§ Work instruction
Exclude the pictures, then copy word for word the lines running from the beginning of the records through the line with "## Create a React App".

§ Records shown

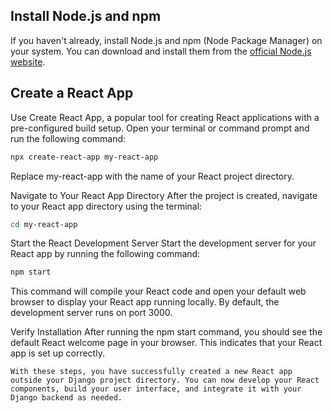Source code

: ## Install Node.js and npm

If you haven't already, install Node.js and npm (Node Package Manager) on your system. You can download and install them from the [official Node.js website](https://nodejs.org/).

## Create a React App

Use Create React App, a popular tool for creating React applications with a pre-configured build setup. Open your terminal or command prompt and run the following command:

```bash
npx create-react-app my-react-app
```
Replace my-react-app with the name of your React project directory.

Navigate to Your React App Directory
After the project is created, navigate to your React app directory using the terminal:

```bash
cd my-react-app
```

Start the React Development Server
Start the development server for your React app by running the following command:

```bash
npm start
```

This command will compile your React code and open your default web browser to display your React app running locally. By default, the development server runs on port 3000.

Verify Installation
After running the npm start command, you should see the default React welcome page in your browser. This indicates that your React app is set up correctly.

```vbnet
With these steps, you have successfully created a new React app outside your Django project directory. You can now develop your React components, build your user interface, and integrate it with your Django backend as needed.
```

§ Response area
Source code

: ## Install Node.js and npm

If you haven't already, install Node.js and npm (Node Package Manager) on your system. You can download and install them from the [official Node.js website](https://nodejs.org/).

## Create a React App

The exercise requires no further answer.